Guidelines and Tips
The recording studio is a professional facility with a professional engineer on site who will engineer the session for you. The recording studio has 2 small isolation booths, one midsized recording room, and a control room.
Generally, once we set up microphones/gear, we will get levels for each instrument, adjust headphone mixes so that you are comfortable, and have you play through some of your material so that we can make sure that the levels and sound are good to go.
Get Prepared before Recording
- Discuss production ideas with your engineer before your recording session.
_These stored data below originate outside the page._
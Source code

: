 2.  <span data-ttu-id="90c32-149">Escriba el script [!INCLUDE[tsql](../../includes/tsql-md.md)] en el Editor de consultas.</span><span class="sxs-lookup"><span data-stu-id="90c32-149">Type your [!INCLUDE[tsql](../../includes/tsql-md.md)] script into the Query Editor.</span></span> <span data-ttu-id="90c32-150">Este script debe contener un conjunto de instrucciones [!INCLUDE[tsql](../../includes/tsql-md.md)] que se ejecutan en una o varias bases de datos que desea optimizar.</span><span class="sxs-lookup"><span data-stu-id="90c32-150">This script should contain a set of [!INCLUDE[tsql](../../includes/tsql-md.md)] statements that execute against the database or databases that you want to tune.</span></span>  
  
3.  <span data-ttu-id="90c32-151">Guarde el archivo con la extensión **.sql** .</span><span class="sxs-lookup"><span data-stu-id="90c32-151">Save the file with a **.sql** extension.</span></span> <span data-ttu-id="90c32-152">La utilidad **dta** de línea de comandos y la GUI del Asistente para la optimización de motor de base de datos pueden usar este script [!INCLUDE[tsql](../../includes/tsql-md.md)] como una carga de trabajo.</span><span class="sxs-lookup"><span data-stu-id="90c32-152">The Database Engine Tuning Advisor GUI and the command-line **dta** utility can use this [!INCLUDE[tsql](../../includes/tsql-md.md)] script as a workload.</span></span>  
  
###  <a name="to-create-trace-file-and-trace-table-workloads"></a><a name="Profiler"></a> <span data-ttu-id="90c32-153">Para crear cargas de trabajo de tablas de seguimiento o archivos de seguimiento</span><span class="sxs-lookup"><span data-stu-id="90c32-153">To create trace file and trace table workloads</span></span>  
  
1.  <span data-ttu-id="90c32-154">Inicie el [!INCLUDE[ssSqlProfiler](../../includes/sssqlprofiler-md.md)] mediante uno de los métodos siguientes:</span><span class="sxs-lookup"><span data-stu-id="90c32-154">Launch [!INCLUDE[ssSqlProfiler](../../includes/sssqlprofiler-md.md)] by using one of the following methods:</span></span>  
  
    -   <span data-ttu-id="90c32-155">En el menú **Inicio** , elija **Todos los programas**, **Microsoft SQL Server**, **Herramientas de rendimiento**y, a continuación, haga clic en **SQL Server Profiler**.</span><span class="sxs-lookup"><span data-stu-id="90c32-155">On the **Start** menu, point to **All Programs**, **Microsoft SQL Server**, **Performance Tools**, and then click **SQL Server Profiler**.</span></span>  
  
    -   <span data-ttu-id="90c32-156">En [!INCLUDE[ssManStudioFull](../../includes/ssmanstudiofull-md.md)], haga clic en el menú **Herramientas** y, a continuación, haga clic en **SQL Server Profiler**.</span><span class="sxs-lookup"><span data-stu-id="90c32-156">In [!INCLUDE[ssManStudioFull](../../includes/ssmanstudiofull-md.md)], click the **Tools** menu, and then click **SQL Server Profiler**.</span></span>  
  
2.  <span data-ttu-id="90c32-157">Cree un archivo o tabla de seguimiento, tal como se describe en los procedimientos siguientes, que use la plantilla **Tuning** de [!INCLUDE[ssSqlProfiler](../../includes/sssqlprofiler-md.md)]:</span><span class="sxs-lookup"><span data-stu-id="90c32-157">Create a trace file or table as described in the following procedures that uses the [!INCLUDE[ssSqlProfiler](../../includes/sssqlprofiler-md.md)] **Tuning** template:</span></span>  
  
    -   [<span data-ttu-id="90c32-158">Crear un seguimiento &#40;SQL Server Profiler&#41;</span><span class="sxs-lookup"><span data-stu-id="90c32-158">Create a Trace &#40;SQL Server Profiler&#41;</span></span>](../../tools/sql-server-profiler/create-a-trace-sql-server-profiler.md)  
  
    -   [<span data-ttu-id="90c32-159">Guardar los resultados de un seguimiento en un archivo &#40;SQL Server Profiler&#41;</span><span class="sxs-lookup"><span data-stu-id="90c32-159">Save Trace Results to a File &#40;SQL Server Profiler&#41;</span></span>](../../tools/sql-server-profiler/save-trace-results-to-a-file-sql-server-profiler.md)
It helps to bring some musical material that emulates the sound you would like to achieve or artists that have influenced your sound.
- If you are sequencing tracks or using beats, check with us through email on compatible formats in advance, and have them ready to go on a CD or flash drive.
- Bring copies of lyric/lead sheets if necessary.
- The studio does NOT provide CDs, so please bring a CD or flash drive for your engineer to copy your work from the recording session.
Do NOT put new strings on your instrument right before the recording session. New strings will need to be played and stretched out before staying in tune.
- The studio has a professional drum kit and an 88-key weighted keyboard available for use by patrons. Any other instruments, drum sticks, or guitar amps will need to be provided by the patron.
After Completing Recording
- Mixing and Mastering can be done by the engineers at the studio or you can take your files to be mixed/mastered at another facility.
- You will need to request a DVD of the session material within 6 months of completing your project if you feel you may want to make changes to individual tracks at a later date. (We do NOT keep back-up copies of projects after 6 months of inactivity).
- We can provide a master for you to take to a duplication facility. We do not provide any mass duplication or graphic art services.
- Recording your material is generally much more time consuming than just playing through it. In general, an hour per song is a good rule of thumb.
- Being well rehearsed and warmed up can really make it easier on you and take a lot less time in the studio.
- Be selective about guests that you invite to the studio. Distractions and opinions can take their toll on energy and focus in the studio.
- If you have ideas, feel free to speak up and tell us about them. We may not be able to exactly replicate the sound of another project but we are more than happy to try and make your project sound the way you want it. Individuality is a good thing!